Police said a 17-year-old and a 15-year-old were found after officers answered a call on Penn Street before dawn Sunday.
INKSTER, Mich. — Two teenage boys were killed in a shooting early Sunday in Inkster, where police said officers answering a report of a wounded teen on Penn Street later found a second victim nearby as investigators searched for whoever opened fire.
Police said the shooting unfolded before sunrise on April 12 in a residential area near Meadowdale Avenue. By Sunday afternoon, officers had not publicly identified a suspect, but said there was no sign of an immediate threat to the public. The case quickly became a double homicide investigation involving the Inkster Police Department and Michigan State Police, adding urgency in a city now confronting the deaths of two teenagers in a single burst of violence.
According to police, the first emergency call came in around 5 a.m. Officers were sent to Penn Street after a report that a male gunshot victim was seeking help. When they arrived, they found a 17-year-old boy suffering from a gunshot wound. First responders began life-saving efforts at the scene before the teen was taken to a nearby hospital, where he was pronounced dead. As investigators worked to understand what had happened, they began canvassing the block and found signs that the violence had not been limited to one victim or one spot.
Police said that search led officers to a blood trail that ran to a backyard on the same block. There, investigators recovered a firearm and located a second gunshot victim, a 15-year-old boy, who was pronounced dead at the scene. Authorities have not publicly said how the two victims knew each other, whether they were targeted, or where the shooting began. They also have not released the names of the boys. In public statements Sunday, police described the case as an active investigation and said the full circumstances remained unclear. The agency said no suspect information was available for release.
The limited facts made clear only the broad outline of what happened: two boys, both teenagers, were shot in the same area in the early morning hours, and investigators believe the scenes are connected. Local outlets reported that police were still working the case into Sunday afternoon, gathering physical evidence and tracing movements on the block. The recovery of a firearm could become central to the inquiry, though police had not said whether it was believed to be the weapon used in the shooting. They also did not say whether any witnesses had come forward publicly or whether surveillance footage had been recovered from homes or nearby streets.

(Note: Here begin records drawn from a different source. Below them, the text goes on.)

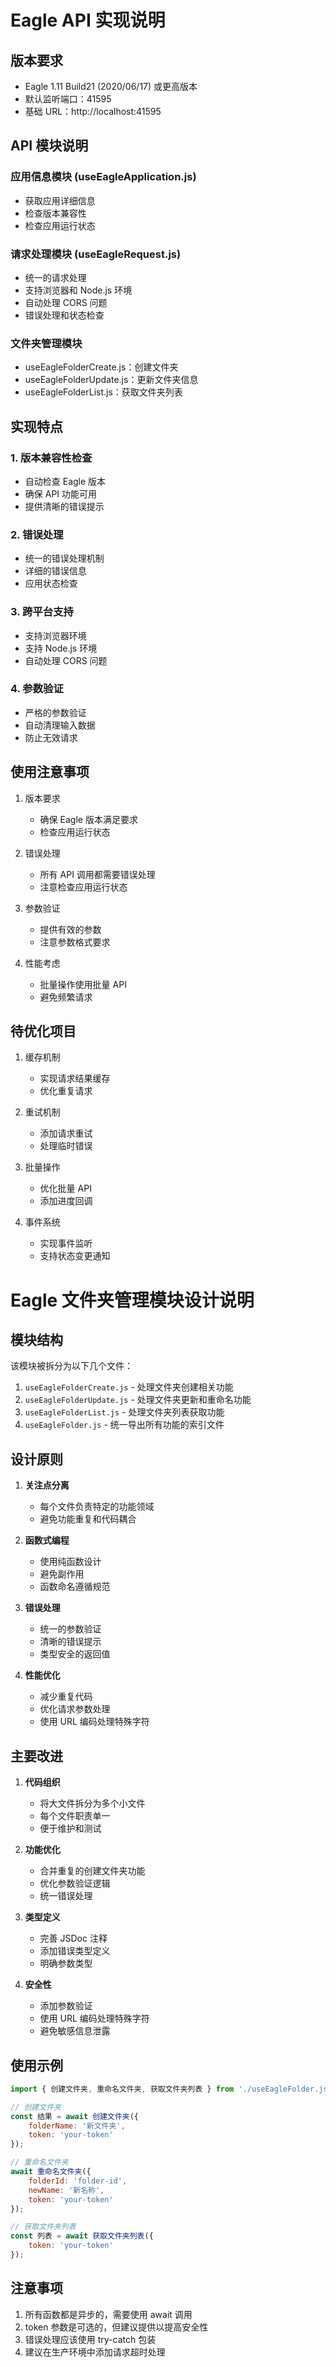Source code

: # Eagle API 实现说明

## 版本要求
- Eagle 1.11 Build21 (2020/06/17) 或更高版本
- 默认监听端口：41595
- 基础 URL：http://localhost:41595

## API 模块说明

### 应用信息模块 (useEagleApplication.js)
- 获取应用详细信息
- 检查版本兼容性
- 检查应用运行状态

### 请求处理模块 (useEagleRequest.js)
- 统一的请求处理
- 支持浏览器和 Node.js 环境
- 自动处理 CORS 问题
- 错误处理和状态检查

### 文件夹管理模块
- useEagleFolderCreate.js：创建文件夹
- useEagleFolderUpdate.js：更新文件夹信息
- useEagleFolderList.js：获取文件夹列表

## 实现特点

### 1. 版本兼容性检查
- 自动检查 Eagle 版本
- 确保 API 功能可用
- 提供清晰的错误提示

### 2. 错误处理
- 统一的错误处理机制
- 详细的错误信息
- 应用状态检查

### 3. 跨平台支持
- 支持浏览器环境
- 支持 Node.js 环境
- 自动处理 CORS 问题

### 4. 参数验证
- 严格的参数验证
- 自动清理输入数据
- 防止无效请求

## 使用注意事项

1. 版本要求
   - 确保 Eagle 版本满足要求
   - 检查应用运行状态

2. 错误处理
   - 所有 API 调用都需要错误处理
   - 注意检查应用运行状态

3. 参数验证
   - 提供有效的参数
   - 注意参数格式要求

4. 性能考虑
   - 批量操作使用批量 API
   - 避免频繁请求

## 待优化项目

1. 缓存机制
   - 实现请求结果缓存
   - 优化重复请求

2. 重试机制
   - 添加请求重试
   - 处理临时错误

3. 批量操作
   - 优化批量 API
   - 添加进度回调

4. 事件系统
   - 实现事件监听
   - 支持状态变更通知

# Eagle 文件夹管理模块设计说明

## 模块结构

该模块被拆分为以下几个文件：

1. `useEagleFolderCreate.js` - 处理文件夹创建相关功能
2. `useEagleFolderUpdate.js` - 处理文件夹更新和重命名功能
3. `useEagleFolderList.js` - 处理文件夹列表获取功能
4. `useEagleFolder.js` - 统一导出所有功能的索引文件

## 设计原则

1. **关注点分离**
   - 每个文件负责特定的功能领域
   - 避免功能重复和代码耦合

2. **函数式编程**
   - 使用纯函数设计
   - 避免副作用
   - 函数命名遵循规范

3. **错误处理**
   - 统一的参数验证
   - 清晰的错误提示
   - 类型安全的返回值

4. **性能优化**
   - 减少重复代码
   - 优化请求参数处理
   - 使用 URL 编码处理特殊字符

## 主要改进

1. **代码组织**
   - 将大文件拆分为多个小文件
   - 每个文件职责单一
   - 便于维护和测试

2. **功能优化**
   - 合并重复的创建文件夹功能
   - 优化参数验证逻辑
   - 统一错误处理

3. **类型定义**
   - 完善 JSDoc 注释
   - 添加错误类型定义
   - 明确参数类型

4. **安全性**
   - 添加参数验证
   - 使用 URL 编码处理特殊字符
   - 避免敏感信息泄露

## 使用示例

```javascript
import { 创建文件夹, 重命名文件夹, 获取文件夹列表 } from './useEagleFolder.js';

// 创建文件夹
const 结果 = await 创建文件夹({
    folderName: '新文件夹',
    token: 'your-token'
});

// 重命名文件夹
await 重命名文件夹({
    folderId: 'folder-id',
    newName: '新名称',
    token: 'your-token'
});

// 获取文件夹列表
const 列表 = await 获取文件夹列表({
    token: 'your-token'
});
```

## 注意事项

1. 所有函数都是异步的，需要使用 await 调用
2. token 参数是可选的，但建议提供以提高安全性
3. 错误处理应该使用 try-catch 包装
4. 建议在生产环境中添加请求超时处理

By Sunday, the response had widened beyond the local department. Michigan State Police joined Inkster investigators as officers tried to determine who fired the shots, why the teens were in the area, and what happened in the minutes before the first 911 call. In a public statement carried by local media, the Inkster Police Department said it was “deeply saddened” by the deaths and offered condolences to the families. The department said it remained committed to holding those responsible accountable. That language underscored where the case stood at the end of the day: grief was public, but the most important answers were still missing.
The scene itself pointed to how fast the morning turned deadly. A call about one wounded teen led officers into a broader search, then to a second body nearby. The setting was not a distant field or isolated highway, but a neighborhood block where investigators moved from one point of evidence to another as daylight came up. For residents, the fact that both victims were teenagers gave the case added weight. For police, the challenge now is to turn a narrow early-morning timeline, a blood trail and a recovered gun into a clear account of what happened and who was responsible.
As of the latest public updates Sunday, the boys had not been publicly named, no arrest had been announced and investigators had not released a motive. The next milestone is a public identification of a suspect or additional findings from Inkster police and Michigan State Police as the double homicide investigation continues.
Author note: Last updated April 13, 2026.